Society for Endocrinology UK Guidance on the Initial Evaluation of a Suspected Difference or Disorder of Sex Development (Revised 2021)

S. Faisal Ahmed; John Achermann; Julie Alderson; Naomi S. Crouch; Sue Elford; Ieuan A. Hughes; Nils Krone; Ruth McGowan; Talat Mushtaq; Stuart O'Toole; Leslie Perry; Martina E. Rodie; Mars Skae; Helen E. Turner

Disclosures

Clin Endocrinol. 2021;95(6):818-840. 

In This Article

XY DSD With low Testosterone and High Steroid Precursors

46, XY DSD with low testosterone and increased precursors can be caused by several variants of CAH, namely by 17α-hydroxylase (CYP17A1) deficiency, PORD and 3β-hydroxysteroid dehydrogenase type 2 (HSD3B2) deficiency, caused by inactivating gene variants in the corresponding genes CYP17A1, POR and HSD3B2, respectively. In addition, 46, XY DSD with low testosterone and increased precursors can typically be found in individuals affected by 17β-hydroxysteroid dehydrogenase type 3 (HSD17B3) deficiency, caused by HSD17B3 variants (Table 3).

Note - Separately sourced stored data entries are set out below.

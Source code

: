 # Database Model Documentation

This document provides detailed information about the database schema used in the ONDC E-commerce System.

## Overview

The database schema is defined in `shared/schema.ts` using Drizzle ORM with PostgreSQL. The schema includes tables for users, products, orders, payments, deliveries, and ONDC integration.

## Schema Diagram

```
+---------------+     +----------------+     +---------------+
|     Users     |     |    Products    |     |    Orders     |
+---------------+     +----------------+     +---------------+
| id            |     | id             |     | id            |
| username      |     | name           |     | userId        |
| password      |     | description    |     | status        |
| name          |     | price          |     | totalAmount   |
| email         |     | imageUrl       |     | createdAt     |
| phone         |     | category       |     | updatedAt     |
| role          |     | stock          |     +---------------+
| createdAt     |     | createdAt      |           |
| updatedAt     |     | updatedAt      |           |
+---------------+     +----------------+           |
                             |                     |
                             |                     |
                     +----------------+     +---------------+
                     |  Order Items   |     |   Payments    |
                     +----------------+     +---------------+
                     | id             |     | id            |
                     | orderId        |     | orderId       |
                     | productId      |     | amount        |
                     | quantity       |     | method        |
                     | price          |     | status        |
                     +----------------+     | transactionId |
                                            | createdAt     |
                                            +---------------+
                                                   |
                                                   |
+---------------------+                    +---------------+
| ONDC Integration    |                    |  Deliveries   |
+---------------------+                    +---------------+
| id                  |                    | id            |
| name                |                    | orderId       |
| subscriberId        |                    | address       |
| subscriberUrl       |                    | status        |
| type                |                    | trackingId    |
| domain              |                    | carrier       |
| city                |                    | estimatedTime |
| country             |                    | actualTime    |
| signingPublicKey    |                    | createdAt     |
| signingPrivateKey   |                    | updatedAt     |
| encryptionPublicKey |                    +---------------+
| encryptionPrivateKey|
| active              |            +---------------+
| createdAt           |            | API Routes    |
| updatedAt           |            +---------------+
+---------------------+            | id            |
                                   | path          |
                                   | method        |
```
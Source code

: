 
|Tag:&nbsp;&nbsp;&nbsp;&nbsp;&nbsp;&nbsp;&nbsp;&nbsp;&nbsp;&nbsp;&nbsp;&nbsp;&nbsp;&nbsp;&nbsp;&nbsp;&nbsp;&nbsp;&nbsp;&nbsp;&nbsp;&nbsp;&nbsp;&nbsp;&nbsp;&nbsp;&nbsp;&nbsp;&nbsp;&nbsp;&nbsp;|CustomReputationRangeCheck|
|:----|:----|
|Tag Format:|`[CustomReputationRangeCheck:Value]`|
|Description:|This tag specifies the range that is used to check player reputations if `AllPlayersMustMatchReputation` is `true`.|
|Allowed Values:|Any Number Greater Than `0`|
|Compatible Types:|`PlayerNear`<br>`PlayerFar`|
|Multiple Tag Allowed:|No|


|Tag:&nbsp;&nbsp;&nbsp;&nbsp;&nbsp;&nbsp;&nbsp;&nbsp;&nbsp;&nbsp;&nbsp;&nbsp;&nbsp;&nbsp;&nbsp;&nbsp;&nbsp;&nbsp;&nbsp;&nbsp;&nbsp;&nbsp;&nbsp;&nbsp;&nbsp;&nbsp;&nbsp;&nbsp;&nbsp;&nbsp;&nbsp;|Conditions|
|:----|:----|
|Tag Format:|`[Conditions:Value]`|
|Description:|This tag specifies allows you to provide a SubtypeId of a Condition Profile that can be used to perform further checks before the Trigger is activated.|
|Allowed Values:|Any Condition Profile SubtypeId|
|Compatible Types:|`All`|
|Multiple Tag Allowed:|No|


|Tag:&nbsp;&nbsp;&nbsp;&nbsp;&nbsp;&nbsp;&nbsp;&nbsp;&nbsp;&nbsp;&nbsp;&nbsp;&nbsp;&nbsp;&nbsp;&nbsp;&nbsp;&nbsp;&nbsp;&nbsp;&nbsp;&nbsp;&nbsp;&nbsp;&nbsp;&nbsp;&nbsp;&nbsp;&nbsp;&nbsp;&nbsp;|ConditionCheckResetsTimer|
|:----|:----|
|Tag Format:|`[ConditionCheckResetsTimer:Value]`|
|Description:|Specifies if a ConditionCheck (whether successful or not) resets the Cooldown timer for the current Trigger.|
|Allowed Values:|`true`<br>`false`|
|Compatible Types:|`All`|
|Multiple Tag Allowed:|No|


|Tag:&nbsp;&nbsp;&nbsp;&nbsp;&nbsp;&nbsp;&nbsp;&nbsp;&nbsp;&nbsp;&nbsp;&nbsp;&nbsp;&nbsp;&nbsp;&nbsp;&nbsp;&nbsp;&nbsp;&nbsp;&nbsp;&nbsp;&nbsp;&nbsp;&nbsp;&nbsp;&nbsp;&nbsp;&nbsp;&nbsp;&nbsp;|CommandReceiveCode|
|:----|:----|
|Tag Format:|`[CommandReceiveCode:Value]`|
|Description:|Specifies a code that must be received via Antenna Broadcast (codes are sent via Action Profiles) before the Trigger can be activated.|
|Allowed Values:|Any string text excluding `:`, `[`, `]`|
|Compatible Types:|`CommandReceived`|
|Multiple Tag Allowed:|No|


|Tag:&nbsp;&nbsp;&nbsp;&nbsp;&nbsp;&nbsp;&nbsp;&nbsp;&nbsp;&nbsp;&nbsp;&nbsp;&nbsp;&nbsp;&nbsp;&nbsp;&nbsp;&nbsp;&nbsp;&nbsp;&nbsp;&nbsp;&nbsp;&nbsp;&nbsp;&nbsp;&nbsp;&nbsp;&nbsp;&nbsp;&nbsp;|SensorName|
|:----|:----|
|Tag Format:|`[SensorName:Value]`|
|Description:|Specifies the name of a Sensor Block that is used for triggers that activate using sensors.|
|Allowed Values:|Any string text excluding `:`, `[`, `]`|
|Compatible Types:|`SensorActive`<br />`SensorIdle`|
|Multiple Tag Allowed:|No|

Deficiency of CYP17A1 leads to CAH in about 1% of cases of 46, XY DSD. Characteristically, affected individuals present with external female genitalia and low DHEA, androstenedione and testosterone. There is an increase in mineralocorticoid synthesis and although there may be cortisol deficiency this is rarely manifested, as corticosterone can also bind and activate the glucocorticoid receptor. In PORD, sex steroids are characteristically low, sometimes low normal, whilst pregnenolone and progesterone and their metabolites accumulate, as expression of the combined block of CYP21A2 and CYP17A1 activities. Though there is often a relative preponderance of mineralocorticoid over glucocorticoid metabolites in affected cases, hypertension only manifests in adolescence or later. Although baseline glucocorticoid secretion is usually sufficient, in the majority of cases, the stress response to ACTH is significantly impaired, requiring at least stress dose hydrocortisone cover or permanent glucocorticoid replacement. 3β-HSD2 (also termed Δ4–Δ5 isomerase) deficiency invariably leads to glucocorticoid deficiency and as well as a variable degree of mineralocorticoid deficiency and its characteristic features are outlined in Table 4. 17β-HSD3 deficiency is responsible for the conversion of androstenedione to testosterone in the gonad and has no effect on adrenal steroidogenesis. Plasma steroids characteristically show increased androstenedione levels whilst testosterone levels are concurrently low, particularly after hCG stimulation. However, a low testosterone to androstenedione ratio may also occur in cases of gonadal dysgenesis and the reliability of a low ratio in identifying 17β-HSD3 deficiency is unclear. In urine, the typical finding is an increase in the androgen (and androstenedione) metabolites, androsterone and etiocholanolone, but this may only become apparent after puberty.